> [TASK OBJECTIVE] Nothing left out, nothing added: return the full set of records.

> [DATA FOR THIS TASK]
···
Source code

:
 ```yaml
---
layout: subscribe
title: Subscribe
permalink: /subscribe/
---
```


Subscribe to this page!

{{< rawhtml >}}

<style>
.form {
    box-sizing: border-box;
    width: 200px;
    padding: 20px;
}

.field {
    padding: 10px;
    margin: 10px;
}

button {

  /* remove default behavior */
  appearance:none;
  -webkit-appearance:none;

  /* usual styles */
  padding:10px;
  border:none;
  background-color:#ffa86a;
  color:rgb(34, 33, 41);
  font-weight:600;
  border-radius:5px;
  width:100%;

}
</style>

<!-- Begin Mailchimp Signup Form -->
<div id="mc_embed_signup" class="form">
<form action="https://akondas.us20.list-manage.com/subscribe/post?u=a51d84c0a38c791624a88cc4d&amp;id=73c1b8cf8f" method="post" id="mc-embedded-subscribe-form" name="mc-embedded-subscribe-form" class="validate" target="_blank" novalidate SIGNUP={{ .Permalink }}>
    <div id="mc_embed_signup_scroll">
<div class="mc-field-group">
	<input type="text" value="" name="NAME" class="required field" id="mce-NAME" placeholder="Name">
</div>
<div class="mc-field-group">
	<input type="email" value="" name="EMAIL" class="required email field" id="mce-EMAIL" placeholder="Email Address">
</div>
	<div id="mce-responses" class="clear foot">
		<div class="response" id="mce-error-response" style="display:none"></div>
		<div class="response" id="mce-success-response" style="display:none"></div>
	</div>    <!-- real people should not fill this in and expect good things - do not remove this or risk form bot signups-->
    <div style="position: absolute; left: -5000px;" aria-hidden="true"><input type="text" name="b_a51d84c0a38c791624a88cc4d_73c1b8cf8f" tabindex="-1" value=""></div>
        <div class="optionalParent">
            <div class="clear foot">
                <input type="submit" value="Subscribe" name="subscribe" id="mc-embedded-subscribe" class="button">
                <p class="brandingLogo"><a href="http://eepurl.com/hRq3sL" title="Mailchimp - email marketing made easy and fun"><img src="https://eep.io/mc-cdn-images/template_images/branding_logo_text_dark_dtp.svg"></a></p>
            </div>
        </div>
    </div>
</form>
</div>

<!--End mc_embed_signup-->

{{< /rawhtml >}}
···
> [TASK SOLUTION]
Source code

:
 ```yaml
---
layout: subscribe
title: Subscribe
permalink: /subscribe/
---
```


Subscribe to this page!

{{< rawhtml >}}

<style>
.form {
    box-sizing: border-box;
    width: 200px;
    padding: 20px;
}

.field {
    padding: 10px;
    margin: 10px;
}

button {

  /* remove default behavior */
  appearance:none;
  -webkit-appearance:none;

  /* usual styles */
  padding:10px;
  border:none;
  background-color:#ffa86a;
  color:rgb(34, 33, 41);
  font-weight:600;
  border-radius:5px;
  width:100%;

}
</style>

<!-- Begin Mailchimp Signup Form -->
<div id="mc_embed_signup" class="form">
<form action="https://akondas.us20.list-manage.com/subscribe/post?u=a51d84c0a38c791624a88cc4d&amp;id=73c1b8cf8f" method="post" id="mc-embedded-subscribe-form" name="mc-embedded-subscribe-form" class="validate" target="_blank" novalidate SIGNUP={{ .Permalink }}>
    <div id="mc_embed_signup_scroll">
<div class="mc-field-group">
	<input type="text" value="" name="NAME" class="required field" id="mce-NAME" placeholder="Name">
</div>
<div class="mc-field-group">
	<input type="email" value="" name="EMAIL" class="required email field" id="mce-EMAIL" placeholder="Email Address">
</div>
	<div id="mce-responses" class="clear foot">
		<div class="response" id="mce-error-response" style="display:none"></div>
		<div class="response" id="mce-success-response" style="display:none"></div>
	</div>    <!-- real people should not fill this in and expect good things - do not remove this or risk form bot signups-->
    <div style="position: absolute; left: -5000px;" aria-hidden="true"><input type="text" name="b_a51d84c0a38c791624a88cc4d_73c1b8cf8f" tabindex="-1" value=""></div>
        <div class="optionalParent">
            <div class="clear foot">
                <input type="submit" value="Subscribe" name="subscribe" id="mc-embedded-subscribe" class="button">
                <p class="brandingLogo"><a href="http://eepurl.com/hRq3sL" title="Mailchimp - email marketing made easy and fun"><img src="https://eep.io/mc-cdn-images/template_images/branding_logo_text_dark_dtp.svg"></a></p>
            </div>
        </div>
    </div>
</form>
</div>

<!--End mc_embed_signup-->

{{< /rawhtml >}}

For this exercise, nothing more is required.